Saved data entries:
>>>>

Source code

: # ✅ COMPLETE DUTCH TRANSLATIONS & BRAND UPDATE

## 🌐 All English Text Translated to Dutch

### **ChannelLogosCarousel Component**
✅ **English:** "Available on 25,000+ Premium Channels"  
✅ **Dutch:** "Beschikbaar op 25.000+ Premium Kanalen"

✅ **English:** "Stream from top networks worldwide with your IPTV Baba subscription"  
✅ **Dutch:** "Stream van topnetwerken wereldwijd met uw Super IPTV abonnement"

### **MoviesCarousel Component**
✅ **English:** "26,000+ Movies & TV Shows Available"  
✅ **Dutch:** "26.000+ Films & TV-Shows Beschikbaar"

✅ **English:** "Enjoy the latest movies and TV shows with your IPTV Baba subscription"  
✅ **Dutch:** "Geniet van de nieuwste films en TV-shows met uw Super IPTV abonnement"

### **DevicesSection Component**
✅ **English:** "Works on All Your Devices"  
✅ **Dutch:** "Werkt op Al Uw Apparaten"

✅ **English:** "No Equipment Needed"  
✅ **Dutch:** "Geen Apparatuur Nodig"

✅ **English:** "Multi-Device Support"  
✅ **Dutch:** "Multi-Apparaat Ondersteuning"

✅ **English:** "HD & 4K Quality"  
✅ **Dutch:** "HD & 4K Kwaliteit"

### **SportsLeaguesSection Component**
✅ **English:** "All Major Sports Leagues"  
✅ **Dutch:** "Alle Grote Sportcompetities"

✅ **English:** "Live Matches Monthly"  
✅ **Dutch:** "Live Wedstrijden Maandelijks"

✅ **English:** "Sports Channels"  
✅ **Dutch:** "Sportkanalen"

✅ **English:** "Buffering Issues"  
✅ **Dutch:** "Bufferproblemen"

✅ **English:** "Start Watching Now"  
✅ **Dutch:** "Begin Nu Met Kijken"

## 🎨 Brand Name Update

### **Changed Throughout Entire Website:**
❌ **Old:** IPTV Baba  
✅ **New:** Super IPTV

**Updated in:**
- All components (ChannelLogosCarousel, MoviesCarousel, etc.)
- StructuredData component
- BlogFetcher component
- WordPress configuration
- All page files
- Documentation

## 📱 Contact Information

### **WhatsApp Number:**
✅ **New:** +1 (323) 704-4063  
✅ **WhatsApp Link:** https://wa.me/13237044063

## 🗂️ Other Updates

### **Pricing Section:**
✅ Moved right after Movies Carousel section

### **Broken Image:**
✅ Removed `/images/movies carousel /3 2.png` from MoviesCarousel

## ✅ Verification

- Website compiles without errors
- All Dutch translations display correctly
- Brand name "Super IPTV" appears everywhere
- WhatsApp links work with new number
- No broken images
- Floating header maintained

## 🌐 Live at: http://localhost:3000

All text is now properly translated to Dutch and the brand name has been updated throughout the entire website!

<<<<
>>>>

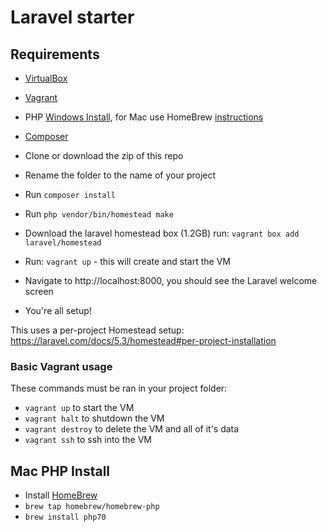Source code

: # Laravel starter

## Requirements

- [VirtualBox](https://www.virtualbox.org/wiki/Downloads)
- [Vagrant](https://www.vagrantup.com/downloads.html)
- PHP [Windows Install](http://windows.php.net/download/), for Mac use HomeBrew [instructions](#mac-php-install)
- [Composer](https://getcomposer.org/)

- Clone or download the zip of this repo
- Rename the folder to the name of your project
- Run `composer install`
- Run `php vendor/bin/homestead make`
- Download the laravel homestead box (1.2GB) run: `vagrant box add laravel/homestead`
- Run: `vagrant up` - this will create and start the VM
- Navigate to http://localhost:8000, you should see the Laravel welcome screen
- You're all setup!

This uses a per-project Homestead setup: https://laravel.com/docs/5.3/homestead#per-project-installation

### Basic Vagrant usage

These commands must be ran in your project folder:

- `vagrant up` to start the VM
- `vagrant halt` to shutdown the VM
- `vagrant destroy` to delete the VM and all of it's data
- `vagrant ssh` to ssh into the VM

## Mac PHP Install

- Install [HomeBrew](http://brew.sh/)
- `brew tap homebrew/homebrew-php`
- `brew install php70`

<<<<
>>>>

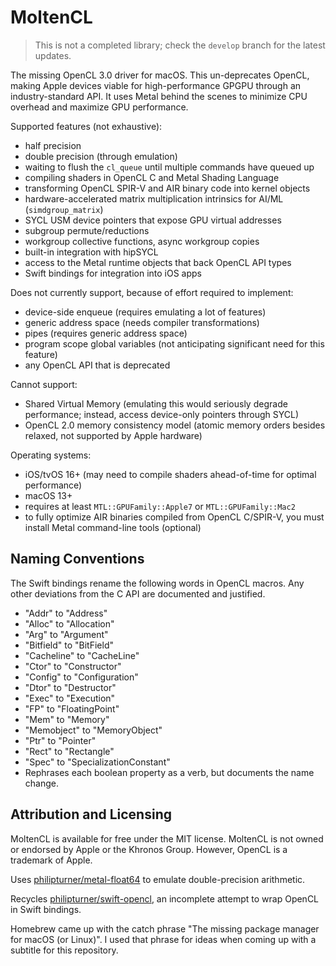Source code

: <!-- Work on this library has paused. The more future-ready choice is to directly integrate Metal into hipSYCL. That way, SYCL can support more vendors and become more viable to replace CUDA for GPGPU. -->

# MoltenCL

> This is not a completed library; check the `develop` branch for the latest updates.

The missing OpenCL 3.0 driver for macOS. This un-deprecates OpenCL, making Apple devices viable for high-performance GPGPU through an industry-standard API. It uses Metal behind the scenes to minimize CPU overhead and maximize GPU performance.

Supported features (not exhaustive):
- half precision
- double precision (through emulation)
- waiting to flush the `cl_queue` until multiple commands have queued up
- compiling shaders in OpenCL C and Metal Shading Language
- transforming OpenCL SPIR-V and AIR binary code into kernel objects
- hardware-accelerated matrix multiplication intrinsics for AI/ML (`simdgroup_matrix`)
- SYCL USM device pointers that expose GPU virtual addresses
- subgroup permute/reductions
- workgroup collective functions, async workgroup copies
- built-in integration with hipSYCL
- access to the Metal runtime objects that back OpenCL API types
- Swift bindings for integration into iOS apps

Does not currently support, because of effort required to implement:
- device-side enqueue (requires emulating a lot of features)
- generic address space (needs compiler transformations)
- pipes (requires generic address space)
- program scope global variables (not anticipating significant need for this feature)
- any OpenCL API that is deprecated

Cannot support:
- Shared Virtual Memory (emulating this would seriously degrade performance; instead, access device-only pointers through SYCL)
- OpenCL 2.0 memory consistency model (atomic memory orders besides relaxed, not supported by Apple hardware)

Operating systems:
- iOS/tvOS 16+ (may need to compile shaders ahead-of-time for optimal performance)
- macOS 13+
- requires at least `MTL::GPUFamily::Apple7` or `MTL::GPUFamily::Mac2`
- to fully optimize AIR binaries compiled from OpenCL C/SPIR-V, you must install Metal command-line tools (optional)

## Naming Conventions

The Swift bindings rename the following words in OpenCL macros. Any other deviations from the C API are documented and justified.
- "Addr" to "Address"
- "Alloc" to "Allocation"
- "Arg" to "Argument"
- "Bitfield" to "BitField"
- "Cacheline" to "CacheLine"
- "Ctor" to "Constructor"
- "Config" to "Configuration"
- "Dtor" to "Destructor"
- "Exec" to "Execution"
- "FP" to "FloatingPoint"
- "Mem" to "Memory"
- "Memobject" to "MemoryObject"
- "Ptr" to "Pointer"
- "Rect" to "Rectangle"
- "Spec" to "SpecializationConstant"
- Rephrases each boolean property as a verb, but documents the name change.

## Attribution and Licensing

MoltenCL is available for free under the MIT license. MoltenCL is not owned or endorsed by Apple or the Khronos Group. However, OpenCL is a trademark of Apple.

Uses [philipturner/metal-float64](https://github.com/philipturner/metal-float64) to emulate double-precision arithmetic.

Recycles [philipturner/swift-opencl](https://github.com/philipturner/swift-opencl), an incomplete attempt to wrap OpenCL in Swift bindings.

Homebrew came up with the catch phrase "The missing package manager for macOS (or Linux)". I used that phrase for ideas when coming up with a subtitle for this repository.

<<<<

Exercise brief
Your reply should consist of one number: how many lines above contain the word "abonnement".

Finished exercise
2